First, I believe that the rolled dice are:

2 and 7

My reasoning is as follows:

from all the possible pairs that may be rolled, because of the single-card rule, we can eliminate all of the following for the following reasons:
-pairs that are one apart, as the Greater (G) die can be placed on both cards 1 and 2.
-non-identical pairs that sum to a multiple of 4, as the G can be placed on both cards 1 and 4
-non-identical pairs in which both dice are among 1/4/7, as the G die can be placed on both cards 1 and 3
-non-identical pairs where the Lesser (L) die is 1, as the G die can be placed on both cards 1 and 3.
-non-identical pairs where the L die is 4, as the G die can be placed on both cards 1 and 3.
-the combination 4,4, as both dice can go on cards 3 and 4.

That leaves the following combinations:
1,1 2,2 2,4 2,5 2,7 3,3 3,6 3,7 5,5 6,6 7,7
Both players know this information, as the friend tells the narrator that each die can only go on one card.

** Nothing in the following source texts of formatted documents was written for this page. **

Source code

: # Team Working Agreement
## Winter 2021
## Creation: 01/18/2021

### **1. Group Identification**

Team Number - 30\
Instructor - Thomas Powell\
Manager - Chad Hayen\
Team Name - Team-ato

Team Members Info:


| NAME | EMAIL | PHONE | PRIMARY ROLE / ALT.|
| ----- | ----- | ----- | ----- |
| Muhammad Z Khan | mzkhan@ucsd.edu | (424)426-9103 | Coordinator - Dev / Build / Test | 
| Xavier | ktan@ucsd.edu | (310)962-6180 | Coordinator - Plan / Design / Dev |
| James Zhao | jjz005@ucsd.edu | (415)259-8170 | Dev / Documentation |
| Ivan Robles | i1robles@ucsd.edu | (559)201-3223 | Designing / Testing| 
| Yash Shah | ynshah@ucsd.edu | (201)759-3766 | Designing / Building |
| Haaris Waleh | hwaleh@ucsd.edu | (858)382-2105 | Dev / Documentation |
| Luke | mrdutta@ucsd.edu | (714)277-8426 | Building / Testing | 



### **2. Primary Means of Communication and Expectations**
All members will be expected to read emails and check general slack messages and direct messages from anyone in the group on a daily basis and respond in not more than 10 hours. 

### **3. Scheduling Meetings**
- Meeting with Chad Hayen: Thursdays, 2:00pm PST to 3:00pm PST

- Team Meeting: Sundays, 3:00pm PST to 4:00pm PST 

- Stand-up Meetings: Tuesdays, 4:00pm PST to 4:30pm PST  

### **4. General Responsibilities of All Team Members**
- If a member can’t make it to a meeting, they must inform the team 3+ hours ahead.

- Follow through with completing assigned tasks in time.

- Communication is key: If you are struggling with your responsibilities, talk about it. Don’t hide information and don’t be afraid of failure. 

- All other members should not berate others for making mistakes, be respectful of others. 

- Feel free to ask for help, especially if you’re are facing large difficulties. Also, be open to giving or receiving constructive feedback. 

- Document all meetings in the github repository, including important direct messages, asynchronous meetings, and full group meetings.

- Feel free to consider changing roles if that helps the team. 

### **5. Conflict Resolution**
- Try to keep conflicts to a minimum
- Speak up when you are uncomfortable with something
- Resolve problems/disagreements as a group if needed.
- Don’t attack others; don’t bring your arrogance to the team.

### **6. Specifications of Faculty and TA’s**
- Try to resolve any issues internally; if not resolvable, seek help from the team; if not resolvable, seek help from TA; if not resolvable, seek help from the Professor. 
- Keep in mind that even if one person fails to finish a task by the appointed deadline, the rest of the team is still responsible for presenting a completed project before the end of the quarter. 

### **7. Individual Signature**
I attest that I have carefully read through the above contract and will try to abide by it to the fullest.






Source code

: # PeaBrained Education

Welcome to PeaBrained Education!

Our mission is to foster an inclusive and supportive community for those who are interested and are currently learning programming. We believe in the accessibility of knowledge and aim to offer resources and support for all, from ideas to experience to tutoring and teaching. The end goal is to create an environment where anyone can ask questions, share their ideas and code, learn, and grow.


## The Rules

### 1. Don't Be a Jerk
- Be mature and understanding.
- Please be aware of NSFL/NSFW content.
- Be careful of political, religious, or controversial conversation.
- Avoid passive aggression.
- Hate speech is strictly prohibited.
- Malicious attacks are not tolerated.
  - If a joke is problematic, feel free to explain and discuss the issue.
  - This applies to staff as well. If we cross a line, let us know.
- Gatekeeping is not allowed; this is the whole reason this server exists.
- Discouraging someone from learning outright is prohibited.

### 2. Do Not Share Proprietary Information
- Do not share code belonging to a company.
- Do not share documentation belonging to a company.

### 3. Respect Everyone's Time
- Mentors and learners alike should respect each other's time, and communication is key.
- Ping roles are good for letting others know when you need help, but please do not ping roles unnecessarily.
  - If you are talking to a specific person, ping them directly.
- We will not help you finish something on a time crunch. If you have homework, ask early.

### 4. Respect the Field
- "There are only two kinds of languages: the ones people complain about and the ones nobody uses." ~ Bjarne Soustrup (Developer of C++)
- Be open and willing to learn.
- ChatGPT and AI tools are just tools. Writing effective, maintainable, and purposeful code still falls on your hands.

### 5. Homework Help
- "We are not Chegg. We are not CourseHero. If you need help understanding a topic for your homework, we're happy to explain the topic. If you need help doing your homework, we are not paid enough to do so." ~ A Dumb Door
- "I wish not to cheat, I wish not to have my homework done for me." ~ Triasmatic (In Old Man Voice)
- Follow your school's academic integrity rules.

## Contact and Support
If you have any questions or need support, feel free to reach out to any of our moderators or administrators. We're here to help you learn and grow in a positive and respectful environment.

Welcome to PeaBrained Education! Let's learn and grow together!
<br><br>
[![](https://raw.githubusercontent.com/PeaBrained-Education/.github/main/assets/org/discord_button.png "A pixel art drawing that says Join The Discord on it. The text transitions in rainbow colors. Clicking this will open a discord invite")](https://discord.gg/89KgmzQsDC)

Now, from the statement that the friend chooses to place the die that gives the highest odds of guessing, we can assume that the friend did not role an identical pair combo, which means the friend only rolled 2,4 2,5 2,7 3,6 or 3,7.
Specifically, these dice in these combos could be placed on the following cards:
-2,4 (L on card 3, G on card 1)
-2,5 (L on card 5, G on card 1)
-2,7 (L on card 3, G on card 1)
-3,6 (L on card 5, G on card 1)
-3,7 (L on card 3, G on card 1)

For four of these five possibilities, it is possible to show one die and have the other be conclusively determined, because there is only one outcome which would not violate the single-card rule:
2,4: if the 4 is shown on card 1, the narrator can conclude the pair must be 2,4
2,5: if the 5 is shown on card 1, the narrator can conclude the pair must be 2,5
3,6: if the 6 is shown on card 1, the narrator can conclude the pair must be 3,6
3,7: if the 3 is shown on card 3, the narrator can conclude the pair must be 3,7

From this, we can conclude that the friend must have rolled 2,7.
At this point, it seems to me that no matter which of these dice is shown, the narrator will have exactly two valid guesses:
If the 2 is shown on card 3, the narrator can determine that either 2,4 or 2,7 was rolled.
If the 7 is shown on card 1, the narrator can determine that either 2,7 or 3,7 was rolled.
To me, it seems that the odds of the narrator guessing correctly are the same in either case.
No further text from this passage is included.